[[ Records for the task, beginning ]]

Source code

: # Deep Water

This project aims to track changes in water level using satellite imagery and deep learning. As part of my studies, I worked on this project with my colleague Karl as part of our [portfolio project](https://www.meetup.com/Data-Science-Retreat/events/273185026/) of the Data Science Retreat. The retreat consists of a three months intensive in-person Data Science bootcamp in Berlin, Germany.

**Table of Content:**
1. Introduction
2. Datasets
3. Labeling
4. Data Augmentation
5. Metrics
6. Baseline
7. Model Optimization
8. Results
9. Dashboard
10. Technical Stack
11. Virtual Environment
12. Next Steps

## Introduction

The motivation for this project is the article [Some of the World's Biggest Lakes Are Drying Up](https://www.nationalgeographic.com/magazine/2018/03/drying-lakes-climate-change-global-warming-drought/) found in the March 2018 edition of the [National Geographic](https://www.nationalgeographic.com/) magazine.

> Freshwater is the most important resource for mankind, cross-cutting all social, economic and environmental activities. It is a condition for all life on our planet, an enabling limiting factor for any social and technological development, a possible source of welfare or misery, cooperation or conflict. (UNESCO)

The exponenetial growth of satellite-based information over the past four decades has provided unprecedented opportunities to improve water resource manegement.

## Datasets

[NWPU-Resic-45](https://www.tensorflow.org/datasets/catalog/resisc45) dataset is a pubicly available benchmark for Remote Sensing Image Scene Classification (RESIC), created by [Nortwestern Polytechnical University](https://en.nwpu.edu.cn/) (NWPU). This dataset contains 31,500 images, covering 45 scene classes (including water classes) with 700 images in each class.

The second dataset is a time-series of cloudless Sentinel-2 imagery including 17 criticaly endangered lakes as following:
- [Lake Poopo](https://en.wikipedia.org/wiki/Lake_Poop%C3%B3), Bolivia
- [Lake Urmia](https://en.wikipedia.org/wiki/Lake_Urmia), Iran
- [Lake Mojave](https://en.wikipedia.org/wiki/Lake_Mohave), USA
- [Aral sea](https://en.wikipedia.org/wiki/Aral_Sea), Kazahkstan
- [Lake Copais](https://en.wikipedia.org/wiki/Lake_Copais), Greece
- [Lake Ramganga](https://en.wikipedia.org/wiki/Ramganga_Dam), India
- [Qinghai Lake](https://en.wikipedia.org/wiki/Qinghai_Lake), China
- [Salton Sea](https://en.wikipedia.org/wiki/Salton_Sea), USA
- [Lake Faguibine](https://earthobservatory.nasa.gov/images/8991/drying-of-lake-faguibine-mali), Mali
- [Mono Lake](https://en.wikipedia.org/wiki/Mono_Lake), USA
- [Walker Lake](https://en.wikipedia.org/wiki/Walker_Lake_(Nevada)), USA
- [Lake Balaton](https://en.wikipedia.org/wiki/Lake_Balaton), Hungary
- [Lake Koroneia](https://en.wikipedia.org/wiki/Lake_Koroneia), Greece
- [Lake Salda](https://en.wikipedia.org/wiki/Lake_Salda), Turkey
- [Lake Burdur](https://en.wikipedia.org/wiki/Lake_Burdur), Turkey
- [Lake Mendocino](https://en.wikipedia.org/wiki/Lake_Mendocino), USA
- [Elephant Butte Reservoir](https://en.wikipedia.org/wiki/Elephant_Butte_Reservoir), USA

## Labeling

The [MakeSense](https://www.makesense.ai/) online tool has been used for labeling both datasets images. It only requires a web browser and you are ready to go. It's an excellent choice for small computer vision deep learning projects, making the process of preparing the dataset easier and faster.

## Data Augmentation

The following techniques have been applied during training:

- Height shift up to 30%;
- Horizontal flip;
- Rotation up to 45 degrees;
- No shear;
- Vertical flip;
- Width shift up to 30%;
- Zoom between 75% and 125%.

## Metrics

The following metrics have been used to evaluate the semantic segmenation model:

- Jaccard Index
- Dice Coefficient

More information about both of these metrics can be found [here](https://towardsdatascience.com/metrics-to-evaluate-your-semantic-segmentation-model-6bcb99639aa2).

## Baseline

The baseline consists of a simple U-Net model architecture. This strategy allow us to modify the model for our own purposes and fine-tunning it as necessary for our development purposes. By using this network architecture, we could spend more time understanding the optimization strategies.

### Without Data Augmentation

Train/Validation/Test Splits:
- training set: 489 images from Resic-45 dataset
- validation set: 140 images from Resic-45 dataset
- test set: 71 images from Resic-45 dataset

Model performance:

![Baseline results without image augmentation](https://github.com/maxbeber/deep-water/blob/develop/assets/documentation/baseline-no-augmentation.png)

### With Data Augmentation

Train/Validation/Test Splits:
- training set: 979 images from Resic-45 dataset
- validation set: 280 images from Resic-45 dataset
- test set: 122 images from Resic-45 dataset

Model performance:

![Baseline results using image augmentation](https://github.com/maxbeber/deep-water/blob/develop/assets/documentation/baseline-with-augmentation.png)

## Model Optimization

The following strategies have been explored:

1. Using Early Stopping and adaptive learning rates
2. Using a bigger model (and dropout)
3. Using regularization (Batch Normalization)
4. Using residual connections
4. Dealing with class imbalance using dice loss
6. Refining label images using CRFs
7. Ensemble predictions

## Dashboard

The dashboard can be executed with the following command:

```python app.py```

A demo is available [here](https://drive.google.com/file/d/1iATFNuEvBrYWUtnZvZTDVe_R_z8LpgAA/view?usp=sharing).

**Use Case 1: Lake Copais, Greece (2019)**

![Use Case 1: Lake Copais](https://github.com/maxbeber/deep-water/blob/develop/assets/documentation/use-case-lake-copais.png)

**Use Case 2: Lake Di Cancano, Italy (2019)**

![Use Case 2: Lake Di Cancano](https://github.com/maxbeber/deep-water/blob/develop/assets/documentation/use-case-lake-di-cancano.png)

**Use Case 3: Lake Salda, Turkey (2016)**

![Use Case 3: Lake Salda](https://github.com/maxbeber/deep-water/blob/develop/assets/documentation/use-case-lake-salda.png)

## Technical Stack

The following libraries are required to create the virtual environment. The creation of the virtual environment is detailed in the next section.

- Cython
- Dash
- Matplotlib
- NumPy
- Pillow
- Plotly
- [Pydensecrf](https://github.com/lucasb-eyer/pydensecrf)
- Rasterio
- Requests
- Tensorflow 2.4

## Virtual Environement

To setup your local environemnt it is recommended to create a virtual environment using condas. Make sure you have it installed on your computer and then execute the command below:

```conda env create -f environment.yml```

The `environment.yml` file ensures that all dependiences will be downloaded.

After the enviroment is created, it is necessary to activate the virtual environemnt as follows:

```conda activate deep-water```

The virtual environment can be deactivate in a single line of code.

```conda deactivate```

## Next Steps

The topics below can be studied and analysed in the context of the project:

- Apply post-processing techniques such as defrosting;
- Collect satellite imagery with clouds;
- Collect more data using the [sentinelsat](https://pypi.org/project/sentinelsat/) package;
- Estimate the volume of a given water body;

[[ Records for the task, end ]]

Exercise goal: Output every record above exactly as it appears.

Solved exercise:
Source code

: # Deep Water

This project aims to track changes in water level using satellite imagery and deep learning. As part of my studies, I worked on this project with my colleague Karl as part of our [portfolio project](https://www.meetup.com/Data-Science-Retreat/events/273185026/) of the Data Science Retreat. The retreat consists of a three months intensive in-person Data Science bootcamp in Berlin, Germany.

**Table of Content:**
1. Introduction
2. Datasets
3. Labeling
4. Data Augmentation
5. Metrics
6. Baseline
7. Model Optimization
8. Results
9. Dashboard
10. Technical Stack
11. Virtual Environment
12. Next Steps

## Introduction

The motivation for this project is the article [Some of the World's Biggest Lakes Are Drying Up](https://www.nationalgeographic.com/magazine/2018/03/drying-lakes-climate-change-global-warming-drought/) found in the March 2018 edition of the [National Geographic](https://www.nationalgeographic.com/) magazine.

> Freshwater is the most important resource for mankind, cross-cutting all social, economic and environmental activities. It is a condition for all life on our planet, an enabling limiting factor for any social and technological development, a possible source of welfare or misery, cooperation or conflict. (UNESCO)

The exponenetial growth of satellite-based information over the past four decades has provided unprecedented opportunities to improve water resource manegement.

## Datasets

[NWPU-Resic-45](https://www.tensorflow.org/datasets/catalog/resisc45) dataset is a pubicly available benchmark for Remote Sensing Image Scene Classification (RESIC), created by [Nortwestern Polytechnical University](https://en.nwpu.edu.cn/) (NWPU). This dataset contains 31,500 images, covering 45 scene classes (including water classes) with 700 images in each class.

The second dataset is a time-series of cloudless Sentinel-2 imagery including 17 criticaly endangered lakes as following:
- [Lake Poopo](https://en.wikipedia.org/wiki/Lake_Poop%C3%B3), Bolivia
- [Lake Urmia](https://en.wikipedia.org/wiki/Lake_Urmia), Iran
- [Lake Mojave](https://en.wikipedia.org/wiki/Lake_Mohave), USA
- [Aral sea](https://en.wikipedia.org/wiki/Aral_Sea), Kazahkstan
- [Lake Copais](https://en.wikipedia.org/wiki/Lake_Copais), Greece
- [Lake Ramganga](https://en.wikipedia.org/wiki/Ramganga_Dam), India
- [Qinghai Lake](https://en.wikipedia.org/wiki/Qinghai_Lake), China
- [Salton Sea](https://en.wikipedia.org/wiki/Salton_Sea), USA
- [Lake Faguibine](https://earthobservatory.nasa.gov/images/8991/drying-of-lake-faguibine-mali), Mali
- [Mono Lake](https://en.wikipedia.org/wiki/Mono_Lake), USA
- [Walker Lake](https://en.wikipedia.org/wiki/Walker_Lake_(Nevada)), USA
- [Lake Balaton](https://en.wikipedia.org/wiki/Lake_Balaton), Hungary
- [Lake Koroneia](https://en.wikipedia.org/wiki/Lake_Koroneia), Greece
- [Lake Salda](https://en.wikipedia.org/wiki/Lake_Salda), Turkey
- [Lake Burdur](https://en.wikipedia.org/wiki/Lake_Burdur), Turkey
- [Lake Mendocino](https://en.wikipedia.org/wiki/Lake_Mendocino), USA
- [Elephant Butte Reservoir](https://en.wikipedia.org/wiki/Elephant_Butte_Reservoir), USA

## Labeling

The [MakeSense](https://www.makesense.ai/) online tool has been used for labeling both datasets images. It only requires a web browser and you are ready to go. It's an excellent choice for small computer vision deep learning projects, making the process of preparing the dataset easier and faster.

## Data Augmentation

The following techniques have been applied during training:

- Height shift up to 30%;
- Horizontal flip;
- Rotation up to 45 degrees;
- No shear;
- Vertical flip;
- Width shift up to 30%;
- Zoom between 75% and 125%.

## Metrics

The following metrics have been used to evaluate the semantic segmenation model:

- Jaccard Index
- Dice Coefficient

More information about both of these metrics can be found [here](https://towardsdatascience.com/metrics-to-evaluate-your-semantic-segmentation-model-6bcb99639aa2).

## Baseline

The baseline consists of a simple U-Net model architecture. This strategy allow us to modify the model for our own purposes and fine-tunning it as necessary for our development purposes. By using this network architecture, we could spend more time understanding the optimization strategies.

### Without Data Augmentation

Train/Validation/Test Splits:
- training set: 489 images from Resic-45 dataset
- validation set: 140 images from Resic-45 dataset
- test set: 71 images from Resic-45 dataset

Model performance:

![Baseline results without image augmentation](https://github.com/maxbeber/deep-water/blob/develop/assets/documentation/baseline-no-augmentation.png)

### With Data Augmentation

Train/Validation/Test Splits:
- training set: 979 images from Resic-45 dataset
- validation set: 280 images from Resic-45 dataset
- test set: 122 images from Resic-45 dataset

Model performance:

![Baseline results using image augmentation](https://github.com/maxbeber/deep-water/blob/develop/assets/documentation/baseline-with-augmentation.png)

## Model Optimization

The following strategies have been explored:

1. Using Early Stopping and adaptive learning rates
2. Using a bigger model (and dropout)
3. Using regularization (Batch Normalization)
4. Using residual connections
4. Dealing with class imbalance using dice loss
6. Refining label images using CRFs
7. Ensemble predictions

## Dashboard

The dashboard can be executed with the following command:

```python app.py```

A demo is available [here](https://drive.google.com/file/d/1iATFNuEvBrYWUtnZvZTDVe_R_z8LpgAA/view?usp=sharing).

**Use Case 1: Lake Copais, Greece (2019)**

![Use Case 1: Lake Copais](https://github.com/maxbeber/deep-water/blob/develop/assets/documentation/use-case-lake-copais.png)

**Use Case 2: Lake Di Cancano, Italy (2019)**

![Use Case 2: Lake Di Cancano](https://github.com/maxbeber/deep-water/blob/develop/assets/documentation/use-case-lake-di-cancano.png)

**Use Case 3: Lake Salda, Turkey (2016)**

![Use Case 3: Lake Salda](https://github.com/maxbeber/deep-water/blob/develop/assets/documentation/use-case-lake-salda.png)

## Technical Stack

The following libraries are required to create the virtual environment. The creation of the virtual environment is detailed in the next section.

- Cython
- Dash
- Matplotlib
- NumPy
- Pillow
- Plotly
- [Pydensecrf](https://github.com/lucasb-eyer/pydensecrf)
- Rasterio
- Requests
- Tensorflow 2.4

## Virtual Environement

To setup your local environemnt it is recommended to create a virtual environment using condas. Make sure you have it installed on your computer and then execute the command below:

```conda env create -f environment.yml```

The `environment.yml` file ensures that all dependiences will be downloaded.

After the enviroment is created, it is necessary to activate the virtual environemnt as follows:

```conda activate deep-water```

The virtual environment can be deactivate in a single line of code.

```conda deactivate```

## Next Steps

The topics below can be studied and analysed in the context of the project:

- Apply post-processing techniques such as defrosting;
- Collect satellite imagery with clouds;
- Collect more data using the [sentinelsat](https://pypi.org/project/sentinelsat/) package;
- Estimate the volume of a given water body;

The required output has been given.